* The task: Could you please retype the records exactly, minus their pictures?
☆ ☆ ☆
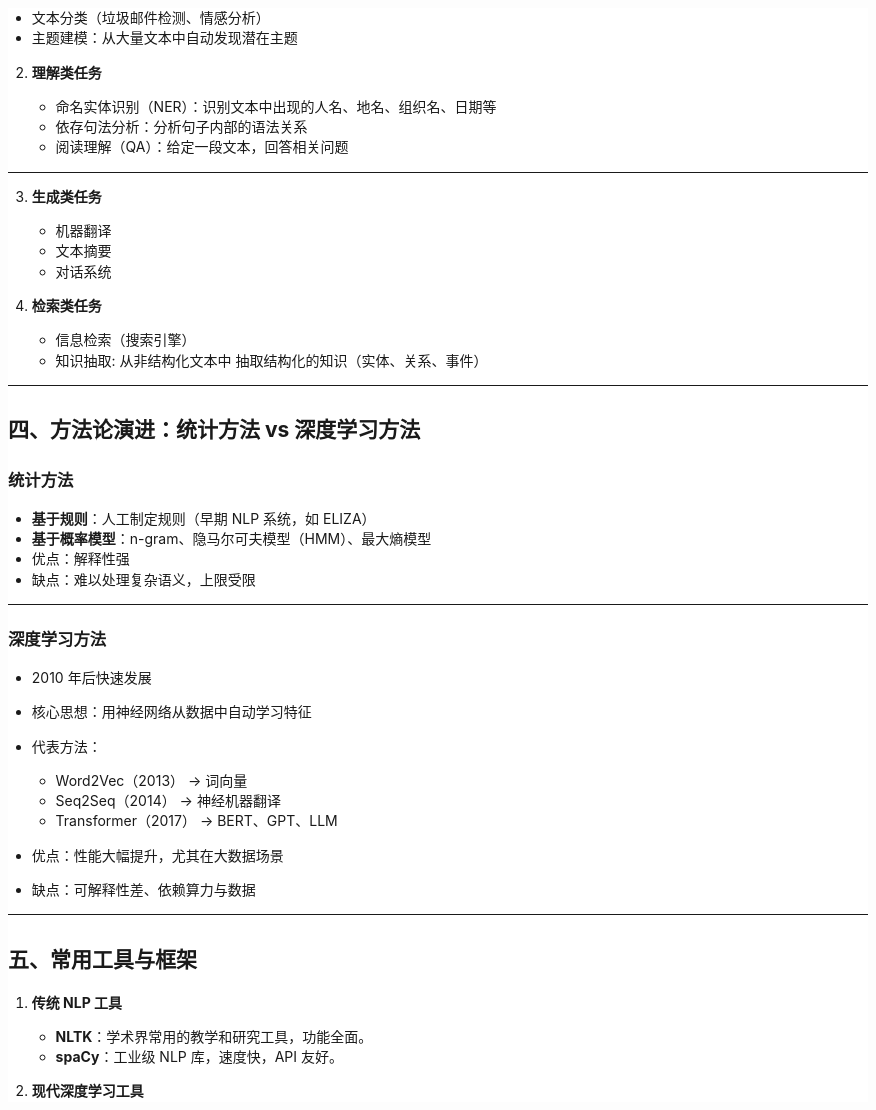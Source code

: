    * 文本分类（垃圾邮件检测、情感分析）
   * 主题建模：从大量文本中自动发现潜在主题
2. **理解类任务**

   * 命名实体识别（NER）：识别文本中出现的人名、地名、组织名、日期等
   * 依存句法分析：分析句子内部的语法关系
   * 阅读理解（QA）：给定一段文本，回答相关问题

---

3. **生成类任务**

   * 机器翻译
   * 文本摘要
   * 对话系统
4. **检索类任务**

   * 信息检索（搜索引擎）
   * 知识抽取: 从非结构化文本中 抽取结构化的知识（实体、关系、事件）

---

## 四、方法论演进：统计方法 vs 深度学习方法

### **统计方法**

* **基于规则**：人工制定规则（早期 NLP 系统，如 ELIZA）
* **基于概率模型**：n-gram、隐马尔可夫模型（HMM）、最大熵模型
* 优点：解释性强
* 缺点：难以处理复杂语义，上限受限

---

### **深度学习方法**

* 2010 年后快速发展
* 核心思想：用神经网络从数据中自动学习特征
* 代表方法：

  * Word2Vec（2013） → 词向量
  * Seq2Seq（2014） → 神经机器翻译
  * Transformer（2017） → BERT、GPT、LLM
* 优点：性能大幅提升，尤其在大数据场景
* 缺点：可解释性差、依赖算力与数据

---

## 五、常用工具与框架

1. **传统 NLP 工具**

   * **NLTK**：学术界常用的教学和研究工具，功能全面。
   * **spaCy**：工业级 NLP 库，速度快，API 友好。
2. **现代深度学习工具**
☆ ☆ ☆
* Exercise result:
Source code

:    * 文本分类（垃圾邮件检测、情感分析）
   * 主题建模：从大量文本中自动发现潜在主题
2. **理解类任务**

   * 命名实体识别（NER）：识别文本中出现的人名、地名、组织名、日期等
   * 依存句法分析：分析句子内部的语法关系
   * 阅读理解（QA）：给定一段文本，回答相关问题

---

3. **生成类任务**

   * 机器翻译
   * 文本摘要
   * 对话系统
4. **检索类任务**

   * 信息检索（搜索引擎）
   * 知识抽取: 从非结构化文本中 抽取结构化的知识（实体、关系、事件）

---

## 四、方法论演进：统计方法 vs 深度学习方法

### **统计方法**

* **基于规则**：人工制定规则（早期 NLP 系统，如 ELIZA）
* **基于概率模型**：n-gram、隐马尔可夫模型（HMM）、最大熵模型
* 优点：解释性强
* 缺点：难以处理复杂语义，上限受限

---

### **深度学习方法**

* 2010 年后快速发展
* 核心思想：用神经网络从数据中自动学习特征
* 代表方法：

  * Word2Vec（2013） → 词向量
  * Seq2Seq（2014） → 神经机器翻译
  * Transformer（2017） → BERT、GPT、LLM
* 优点：性能大幅提升，尤其在大数据场景
* 缺点：可解释性差、依赖算力与数据

---

## 五、常用工具与框架

1. **传统 NLP 工具**

   * **NLTK**：学术界常用的教学和研究工具，功能全面。
   * **spaCy**：工业级 NLP 库，速度快，API 友好。
2. **现代深度学习工具**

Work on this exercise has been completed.